== Segment start ==
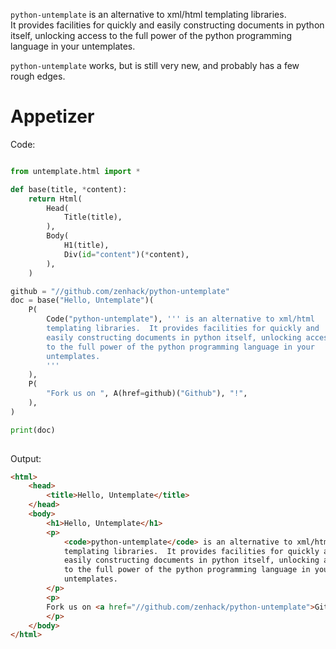 `python-untemplate` is an alternative to xml/html templating libraries.  
It provides facilities for quickly and easily constructing documents in 
python itself, unlocking access to the full power of the python 
programming language in your untemplates.

`python-untemplate` works, but is still very new, and probably has a few 
rough edges.

# Appetizer

Code:

```python

from untemplate.html import *

def base(title, *content):
    return Html(
        Head(
            Title(title),
        ),
        Body(
            H1(title),
            Div(id="content")(*content),
        ),
    )

github = "//github.com/zenhack/python-untemplate"
doc = base("Hello, Untemplate")(
    P(
        Code("python-untemplate"), ''' is an alternative to xml/html 
        templating libraries.  It provides facilities for quickly and
        easily constructing documents in python itself, unlocking access 
        to the full power of the python programming language in your
        untemplates.
        '''
    ),
    P(
        "Fork us on ", A(href=github)("Github"), "!",
    ),
)

print(doc)
     

```

Output:

```html
<html>
    <head>
        <title>Hello, Untemplate</title>
    </head>
    <body>
        <h1>Hello, Untemplate</h1>
        <p>
            <code>python-untemplate</code> is an alternative to xml/html 
            templating libraries.  It provides facilities for quickly and
            easily constructing documents in python itself, unlocking access 
            to the full power of the python programming language in your
            untemplates.
        </p>
        <p>
        Fork us on <a href="//github.com/zenhack/python-untemplate">Github</a>!
        </p>
    </body>
</html>
        
```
== Segment end ==
• **The problem**:
The expected result is the data above in exact form, free of pictures.

• **Output of the exercise**:
 `python-untemplate` is an alternative to xml/html templating libraries.  
It provides facilities for quickly and easily constructing documents in 
python itself, unlocking access to the full power of the python 
programming language in your untemplates.

`python-untemplate` works, but is still very new, and probably has a few 
rough edges.

# Appetizer

Code:

```python

from untemplate.html import *

def base(title, *content):
    return Html(
        Head(
            Title(title),
        ),
        Body(
            H1(title),
            Div(id="content")(*content),
        ),
    )

github = "//github.com/zenhack/python-untemplate"
doc = base("Hello, Untemplate")(
    P(
        Code("python-untemplate"), ''' is an alternative to xml/html 
        templating libraries.  It provides facilities for quickly and
        easily constructing documents in python itself, unlocking access 
        to the full power of the python programming language in your
        untemplates.
        '''
    ),
    P(
        "Fork us on ", A(href=github)("Github"), "!",
    ),
)

print(doc)
     

```

Output:

```html
<html>
    <head>
        <title>Hello, Untemplate</title>
    </head>
    <body>
        <h1>Hello, Untemplate</h1>
        <p>
            <code>python-untemplate</code> is an alternative to xml/html 
            templating libraries.  It provides facilities for quickly and
            easily constructing documents in python itself, unlocking access 
            to the full power of the python programming language in your
            untemplates.
        </p>
        <p>
        Fork us on <a href="//github.com/zenhack/python-untemplate">Github</a>!
        </p>
    </body>
</html>
        
```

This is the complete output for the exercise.